環境共生型LED イルミネーション「TIDA」

 このライトアップはパレスホテルの「未来の電気エネルギーを使用したクリスマスツリー」企画の一環として行われるもの。あらゆる自然物を媒体として、集電材(電極)を介して微小な電気を収集する「超小集電技術」が、パレスホテル東京のクリスマスツリーのライトアップに続き、商用環境で利用される(12月25日まで展示)。

 旭化成は、グループビジョンの1つに掲げる「環境との共生」の観点から、トライポッド・デザインが開発した超小集電技術の活用方法の探索と事業化の検討を共同で行ってきた。今回提供する「ティーダ」は、その超小集電技術に、小さな電気を小さなまま活用できる旭化成グループ独自の低消費デバイスを融合した共同開発製品のプロトタイプとなる。

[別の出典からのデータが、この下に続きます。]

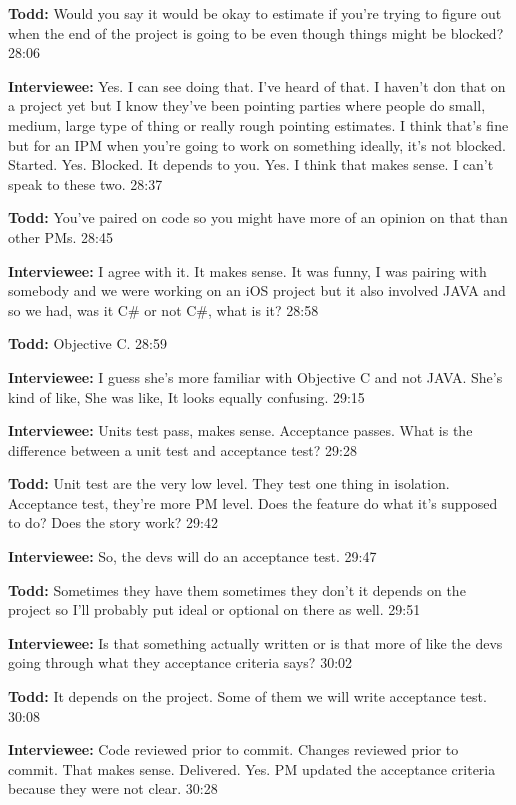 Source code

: \textbf{Todd:} Would you say it would be okay to estimate if you're trying to figure out when the end of the project is going to be even though things might be blocked? 28:06

\textbf{Interviewee:} Yes. I can see doing that. I've heard of that. I haven't don that on a project yet but I know they've been pointing  parties where people do small, medium, large type of thing or really rough pointing estimates. I think that's fine but for an IPM when you're going to work on something ideally, it's not blocked. Started. Yes. Blocked. It depends to you. Yes. I think that makes sense. I can't speak to these two. 28:37

\textbf{Todd:} You've paired on code so you might have more of an opinion on that than other PMs. 28:45

\textbf{Interviewee:} I agree with it. It makes sense. It was funny, I was pairing with somebody and we were working on an iOS project but it also involved JAVA and so we had, was it C\# or not C\#, what is it? 28:58

\textbf{Todd:} Objective C. 28:59

\textbf{Interviewee:} I guess she's more familiar with Objective C and not JAVA. She's kind of like,  She was like,  It looks equally confusing. 29:15

\textbf{Interviewee:} Units test pass, makes sense. Acceptance passes. What is the difference between a unit test and acceptance test? 29:28

\textbf{Todd:} Unit test are the very low level. They test one thing in isolation. Acceptance test, they're more PM level. Does the feature do what it's supposed to do? Does the story work? 29:42

\textbf{Interviewee:} So, the devs will do an acceptance test. 29:47

\textbf{Todd:} Sometimes they have them sometimes they don't it depends on the project so I'll probably put ideal or optional on there as well. 29:51

\textbf{Interviewee:} Is that something actually written or is that more of like the devs going through what they acceptance criteria says? 30:02

\textbf{Todd:} It depends on the project. Some of them we will write acceptance test. 30:08

\textbf{Interviewee:} Code reviewed prior to commit. Changes reviewed prior to commit. That makes sense. Delivered. Yes. PM updated the acceptance criteria because they were not clear. 30:28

 一方、ゼンティス大阪ではパレスホテルグループのサステナビリティコンセプト「未来を、もてなす。」に基づき、美しい都市型水系環境を象徴する表現として水を媒体とした庭園のライトアップを計画。旭化成とトライポッド・デザインは「ティーダ」を共同提供するとともに、庭園内レイアウトを含めたライトアップのプロデュースおよび運営を手掛ける。今後、両社は「ティーダ」の早期事業化を見据えてプロトタイプを改良すると同時に、超小集電技術の幅広い社会活用を目指した取り組みを進めていく。

超小集電の応用技 シンポジウム「OFF THE GRID」

 なお、12月22日には、パレスホテル東京において超小集電の応用技術や環境型照明「ティーダ」などの展示会を併設した国際シンポジウム「OFF THE GRID」を開催。また、来年2月14日には、環境共生型照明「ティーダ」の市場投入を目指した製品・技術発表会の開催を予定している。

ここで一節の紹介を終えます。